Dataset entries:
━━━━━━━━

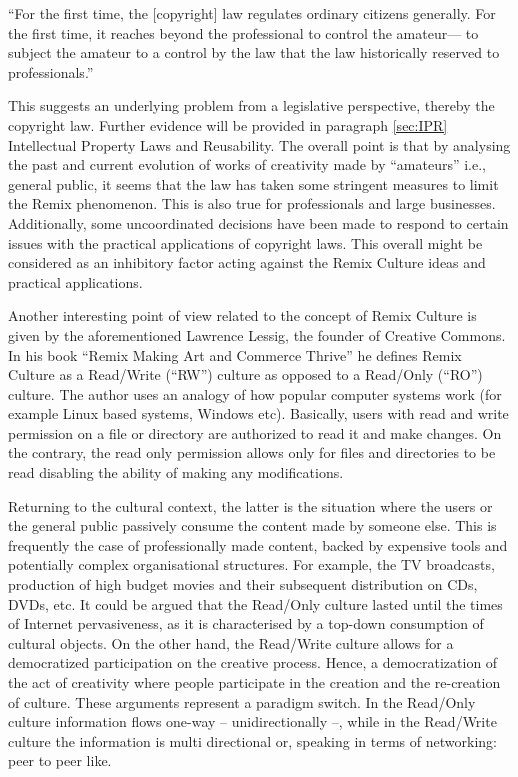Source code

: \begin{displayquote}

“For the first time, the [copyright] law regulates ordinary citizens generally. For the first time, it reaches beyond the professional to control the amateur— to subject the amateur to a control by the law that the law historically reserved to professionals.”

\end{displayquote}

This suggests an underlying problem from a legislative perspective, thereby the copyright law. Further evidence will be provided in paragraph \ref{sec:IPR} Intellectual Property Laws and Reusability. The overall point is that by analysing the past and current evolution of works of creativity made by “amateurs” i.e., general public, it seems that the law has taken some stringent measures to limit the Remix phenomenon. This is also true for professionals and large businesses. Additionally, some uncoordinated decisions have been made to respond to certain issues with the practical applications of copyright laws. This overall might be considered as an inhibitory factor acting against the Remix Culture ideas and practical applications.

Another interesting point of view related to the concept of Remix Culture is given by the aforementioned Lawrence Lessig, the founder of Creative Commons. In his book “Remix Making Art and Commerce Thrive” he defines Remix Culture as a Read/Write (“RW”) culture as opposed to a Read/Only (“RO”) culture. The author uses an analogy of how popular computer systems work (for example Linux based systems, Windows etc). Basically, users with read and write permission on a file or directory are authorized to read it and make changes. On the contrary, the read only permission allows only for files and directories to be read disabling the ability of making any modifications.

Returning to the cultural context, the latter is the situation where the users or the general public passively consume the content made by someone else. This is frequently the case of professionally made content, backed by expensive tools and potentially complex organisational structures. For example, the TV broadcasts, production of high budget movies and their subsequent distribution on CDs, DVDs, etc. It could be argued that the Read/Only culture lasted until the times of Internet pervasiveness, as it is characterised by a top-down consumption of cultural objects. On the other hand, the Read/Write culture allows for a democratized participation on the creative process. Hence, a democratization of the act of creativity where people participate in the creation and the re-creation of culture.
These arguments represent a paradigm switch. In the Read/Only culture information flows one-way – unidirectionally –, while in the Read/Write culture the information is multi directional or, speaking in terms of networking: peer to peer like.

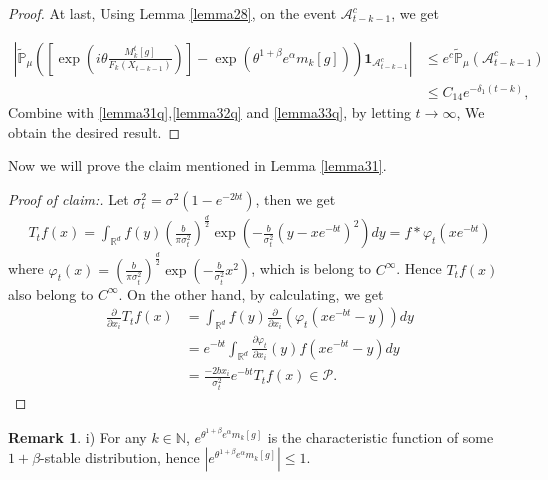\documentclass[12pt, a4paper]{amsart}
\theoremstyle{definition}
\newtheorem{rem}[thm]{Remark}
\numberwithin{equation}{section}
\begin{document}
\begin{proof}
At last, Using Lemma \ref{lemma28}, on the event $\mathcal{A}^c_{t-k-1}$, we get

\begin{align}
    \left|\mathbb{\tilde{P}}_{\mu}\left([\exp(i\theta \frac {M_k^t[g]}{F_k(X_{t-k-1})})]-\exp(\theta^{1+\beta}e^{\alpha}m_k[g])\right)\mathbf{1}_{\mathcal{A}^c_{t-k-1}}\right|&\leq e^c\mathbb{\tilde{P}}_{\mu}(\mathcal{A}^c_{t-k-1})\nonumber\\
    &\leq C_{14} e^{-\delta_1(t-k)},\label{lemma33q}
\end{align}
Combine with \eqref{lemma31q},\eqref{lemma32q} and \eqref{lemma33q}, by letting $t \rightarrow \infty$, We obtain the desired result.
\end{proof}

Now we will prove the claim mentioned in Lemma \ref{lemma31}.


\begin{proof}[Proof of claim:] Let $\sigma_t^2=\sigma^2(1-e^{-2bt})$, then we get
\begin{align*}
    T_t f(x)= \int_{\mathbb{R}^d}f(y)\left(\frac{b}{\pi \sigma_t^2}\right)^{\frac{d}{2}} \exp\left(-\frac{b}{\sigma_t^2}(y-xe^{-bt})^2\right)dy=f\ast\varphi_t(xe^{-bt})
\end{align*}
where $\varphi_t(x)=\left(\frac{b}{\pi \sigma_t^2}\right)^{\frac{d}{2}} \exp\left(-\frac{b}{\sigma_t^2}x^2\right)$, which is belong to $C^{\infty}$. Hence $  T_t f(x)$ also belong to $C^{\infty}$. On the other hand, by calculating, we get
\begin{align*}
    \frac{\partial}{\partial x_i}T_t f(x)&=\int_{\mathbb{R}^d}f(y)\frac{\partial}{\partial x_i}\left(\varphi_t(xe^{-bt}-y)\right)dy\\
    &=e^{-bt}\int_{\mathbb{R}^d}\frac{\partial \varphi_t}{\partial x_i}(y)f(xe^{-bt}-y)dy\\
    &=\frac{-2bx_i}{\sigma_t^2}e^{-bt}T_t f(x)\in \mathcal{P}.
\end{align*}
\end{proof}
\begin{rem}
   i) For any $k\in\mathbb{N}$, $e^{\theta^{1+\beta}e^{\alpha}m_k[g]}$ is the characteristic function of some $1+\beta$-stable distribution, hence $|e^{\theta^{1+\beta}e^{\alpha}m_k[g]}|\leq 1$.
\end{rem}
\end{document}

━━━━━━━━

Send back exactly the lines from the line with "is the characteristic" through the end of the records.

Response below:
   i) For any $k\in\mathbb{N}$, $e^{\theta^{1+\beta}e^{\alpha}m_k[g]}$ is the characteristic function of some $1+\beta$-stable distribution, hence $|e^{\theta^{1+\beta}e^{\alpha}m_k[g]}|\leq 1$.
\end{rem}
\end{document}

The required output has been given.